> Exercise input
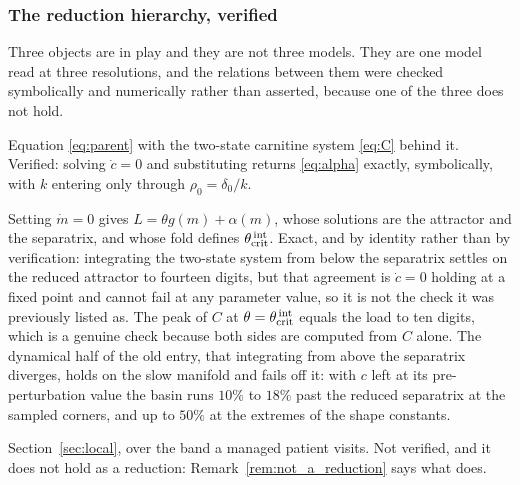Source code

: \subsubsection{The reduction hierarchy, verified}
\label{sec:hierarchy}

Three objects are in play and they are not three models. They are one model read at three
resolutions, and the relations between them were checked symbolically and numerically
rather than asserted, because one of the three does not hold.

\begin{description}[leftmargin=1.6em, itemsep=3pt]
\item[The dynamic model.] Equation \eqref{eq:parent} with the two-state carnitine system
\eqref{eq:C} behind it. Verified: solving $\dot c = 0$ and substituting returns
\eqref{eq:alpha} exactly, symbolically, with $k$ entering only through $\rho_0 = \delta_0/k$.
\item[The equilibrium reduction.] Setting $\dot m = 0$ gives $L = \theta g(m) + \alpha(m)$,
whose solutions are the attractor and the separatrix, and whose fold defines
$\theta_{\mathrm{crit}}^{\,\mathrm{int}}$. Exact, and by identity rather than by verification: integrating the
two-state system from below the separatrix settles on the reduced attractor to fourteen
digits, but that agreement is $\dot c = 0$ holding at a fixed point and cannot fail at any
parameter value, so it is not the check it was previously listed as. The peak of $C$ at
$\theta = \theta_{\mathrm{crit}}^{\,\mathrm{int}}$ equals the load to ten digits, which is a genuine check
because both sides are computed from $C$ alone. The dynamical half of the old entry, that
integrating from above the separatrix diverges, holds on the slow manifold and fails off it:
with $c$ left at its pre-perturbation value the basin runs $10\%$ to $18\%$ past the reduced
separatrix at the sampled corners, and up to $50\%$ at the extremes of the shape constants.
\item[The local identification model.] Section~\ref{sec:local}, over the band a managed
patient visits. Not verified, and it does not hold as a reduction:
Remark~\ref{rem:not_a_reduction} says what does.
\end{description}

> What the exercise asks
Once the line containing "resolutions, and the" has been located, transcribe exactly and only every line from the first line of the entries through it, excluding pictures.

> Exercise output
Source code

: \subsubsection{The reduction hierarchy, verified}
\label{sec:hierarchy}

Three objects are in play and they are not three models. They are one model read at three
resolutions, and the relations between them were checked symbolically and numerically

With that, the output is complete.